You are making the parable into an allegory, which it is not.

Amen to that.

1 Like

I would tend to classify this kind of theology with that of the TV show Lucifer which turns the Trinity, angels, and the devil into a divine family much like the pantheons of ancient Greece, Rome and Norse. It is amusing and perhaps even a useful literary device for looking at human family relationship from an interesting angle but I cannot take this seriously as theology let alone a Christian theology.

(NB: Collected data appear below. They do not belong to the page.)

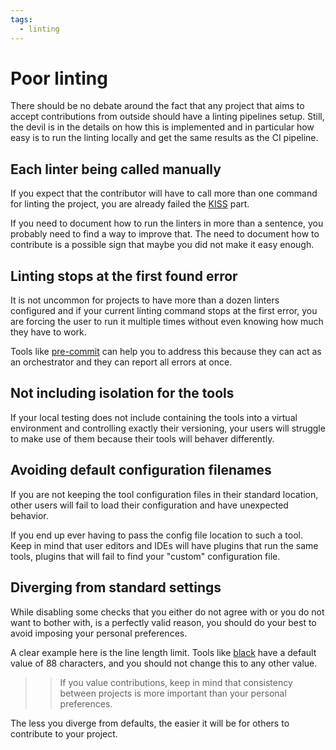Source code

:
 ```yaml
---
tags:
  - linting
---
```


# Poor linting

There should be no debate around the fact that any project that aims to accept
contributions from outside should have a linting pipelines setup. Still, the
devil is in the details on how this is implemented and in particular how easy
is to run the linting locally and get the same results as the CI pipeline.

## Each linter being called manually

If you expect that the contributor will have to call more than one command for
linting the project, you are already failed the [KISS](../../principles/kiss) part.

If you need to document how to run the linters in more than a sentence, you
probably need to find a way to improve that. The need to document how to
contribute is a possible sign that maybe you did not make it easy enough.

## Linting stops at the first found error

It is not uncommon for projects to have more than a dozen linters configured and
if your current linting command stops at the first error, you are forcing the
user to run it multiple times without even knowing how much they have to
work.

Tools like [pre-commit](https://pre-commit.com/) can help you to address this
because they can act as an orchestrator and they can report all errors at once.

## Not including isolation for the tools

If your local testing does not include containing the tools into a virtual
environment and controlling exactly their versioning, your users will struggle
to make use of them because their tools will behaver differently.

## Avoiding default configuration filenames

If you are not keeping the tool configuration files in their standard location,
other users will fail to load their configuration and have unexpected behavior.

If you end up ever having to pass the config file location to such a tool. Keep
in mind that user editors and IDEs will have plugins that run the same tools,
plugins that will fail to find your "custom" configuration file.

## Diverging from standard settings

While disabling some checks that you either do not agree with or you do not
want to bother with, is a perfectly valid reason, you should do your best to
avoid imposing your personal preferences.

A clear example here is the line length limit. Tools like [black][1] have a
default value of 88 characters, and you should not change this to any other
value.

>> If you value contributions, keep in mind that consistency between
>> projects is more important than your personal preferences.

The less you diverge from defaults, the easier it will be for others to
contribute to your project.

[1]: https://black.readthedocs.io/en/stable/the_black_code_style.html#line-length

The Father, Son, and Holy Spirit are distinct personalities of a single God. Three persons but nevertheless one being. This is a God not made in image of man – an infinite God without our limitations, including our limitation to a singularity of personhood. The angels are created spiritual beings and in no way similar to the persons of God. Nor are they in any way similar to self-organized living beings like man. How many archangels there are is not known. Only one archangel, Michael, is identified in the Bible by name, and it is only in other non-canonical writings that more archangels are named. So with the other writings and speculations you can come up with various greater numbers of archangels such as two, three, seven, twelve, fifteen, or even a great deal more. I would be partial to a total of three leaders of angels explaining why the Bible says a third of the angels went with Lucifer when he fell, since I do not believe in a rebellion of angels.

Right, God is not made in the image of humanity, Humans are made in the Image of God.

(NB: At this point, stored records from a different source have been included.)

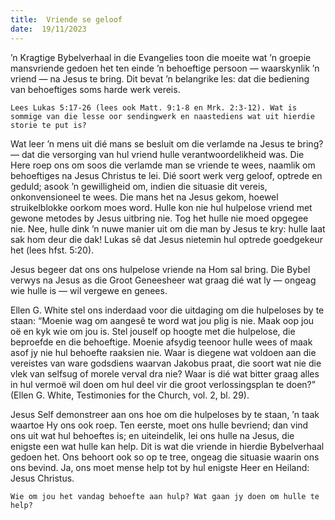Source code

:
 ```yaml
---
title:  Vriende se geloof
date:  19/11/2023
---
```


’n Kragtige Bybelverhaal in die Evangelies toon die moeite wat ’n groepie mansvriende gedoen het ten einde ’n behoeftige persoon — waarskynlik ’n vriend — na Jesus te bring. Dit bevat ’n belangrike les: dat die bediening van behoeftiges soms harde werk vereis.

`Lees Lukas 5:17-26 (lees ook Matt. 9:1-8 en Mrk. 2:3-12). Wat is sommige van die lesse oor sendingwerk en naastediens wat uit hierdie storie te put is?`

Wat leer ’n mens uit dié mans se besluit om die verlamde na Jesus te bring? — dat die versorging van hul vriend hulle verantwoordelikheid was. Die Here roep ons om soos die verlamde man se vriende te wees, naamlik om behoeftiges na Jesus Christus te lei. Dié soort werk verg geloof, optrede en geduld; asook ’n gewilligheid om, indien die situasie dit vereis, onkonvensioneel te wees. Die mans het na Jesus gekom, hoewel struikelblokke oorkom moes word. Hulle kon nie hul hulpelose vriend met gewone metodes by Jesus uitbring nie. Tog het hulle nie moed opgegee nie. Nee, hulle dink ’n nuwe manier uit om die man by Jesus te kry: hulle laat sak hom deur die dak! Lukas sê dat Jesus nietemin hul optrede goedgekeur het (lees hfst. 5:20).

Jesus begeer dat ons ons hulpelose vriende na Hom sal bring. Die Bybel verwys na Jesus as die Groot Geneesheer wat graag dié wat ly — ongeag wie hulle is — wil vergewe en genees.

Ellen G. White stel ons inderdaad voor die uitdaging om die hulpeloses by te staan: “Moenie wag om aangesê te word wat jou plig is nie. Maak oop jou oë en kyk wie om jou is. Stel jouself op hoogte met die hulpelose, die beproefde en die behoeftige. Moenie afsydig teenoor hulle wees of maak asof jy nie hul behoefte raaksien nie. Waar is diegene wat voldoen aan die vereistes van ware godsdiens waarvan Jakobus praat, die soort wat nie die vlek van selfsug of morele verval dra nie? Waar is dié wat bitter graag alles in hul vermoë wil doen om hul deel vir die groot verlossingsplan te doen?” (Ellen G. White, Testimonies for the Church, vol. 2, bl. 29).

Jesus Self demonstreer aan ons hoe om die hulpeloses by te staan, ’n taak waartoe Hy ons ook roep. Ten eerste, moet ons hulle bevriend; dan vind ons uit wat hul behoeftes is; en uiteindelik, lei ons hulle na Jesus, die enigste een wat hulle kan help. Dit is wat die vriende in hierdie Bybelverhaal gedoen het. Ons behoort ook so op te tree, ongeag die situasie waarin ons ons bevind. Ja, ons moet mense help tot by hul enigste Heer en Heiland: Jesus Christus.

`Wie om jou het vandag behoefte aan hulp? Wat gaan jy doen om hulle te help?`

Also remember that Jesus Christ is Very God, that is perfectly God like the Father, and perfectly Human as are we all.

Jesus Cgrist is the One,
Colossians 1:15 (YLT)
“15 Who is the Image of the invisible God, first-born of all creation,”



Dear Mitchell, I do not see that you have read my paper on academia.edu, have you? Revelations is clear about the Seven Spirits of God in front of the Throne of Heaven. These seven flames are shown on the Menorah and the names of the seven weekdays comes from the these Seven, with Sun-day being the Day of the Lord. The sun is the symbol of Jesus, Who is the light of the world.

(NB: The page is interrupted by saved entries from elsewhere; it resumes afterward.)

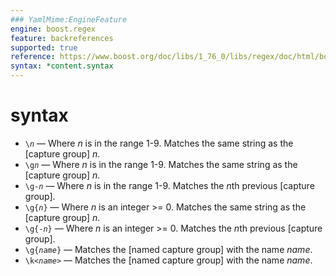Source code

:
 ```yaml
---
### YamlMime:EngineFeature
engine: boost.regex
feature: backreferences
supported: true
reference: https://www.boost.org/doc/libs/1_76_0/libs/regex/doc/html/boost_regex/syntax/perl_syntax.html#boost_regex.syntax.perl_syntax.back_references
syntax: *content.syntax
---
```

# syntax

- <code>\\<em>n</em></code> &mdash; Where *n* is in the range 1-9. Matches the same string as the [capture group] *n*.
- <code>\\g<em>n</em></code> &mdash; Where *n* is in the range 1-9. Matches the same string as the [capture group] *n*.
- <code>\\g-<em>n</em></code> &mdash; Where *n* is in the range 1-9. Matches the *n*th previous [capture group].
- <code>\\g{<em>n</em>}</code> &mdash; Where *n* is an integer >= 0. Matches the same string as the [capture group] *n*.
- <code>\\g{-<em>n</em>}</code> &mdash; Where *n* is an integer >= 0. Matches the *n*th previous [capture group].
- <code>\\g{<em>name</em>}</code> &mdash; Matches the [named capture group] with the name *name*.
- <code>\\k\<<em>name</em>\></code> &mdash; Matches the [named capture group] with the name *name*.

I just came from a trip with my daughter to Chichen Iza, where I was reminded once again, how Christian doctrines have destroyed ancient wisdom around the world. Their creation of the trinity doctrine (that you mention) is one such destroyers of Wisdom. You may say what I wrote above as heresy or mythology, but I see that the Word of God permeates all cultures. And yes, much lands on stone and cannot grow, while in others the roots are not deep.

not on my planet.

1 Like

So you are not a Christian? You do not believe that Jesus is the light of the world?

I’m not sure why you’d assume that of @beaglelady from her post. It seems clear to me that she’s reacting to your rather innovative way of approaching the texts.

1 Like

Sunday was named for the sun, that big bright light in the sky, long before Jesus was born. Which is why some Christians refer to the day as The Lord’s Day preferring not to use the pagan name.

1 Like

He likes to twist words. Perhaps he works in a pretzel factory.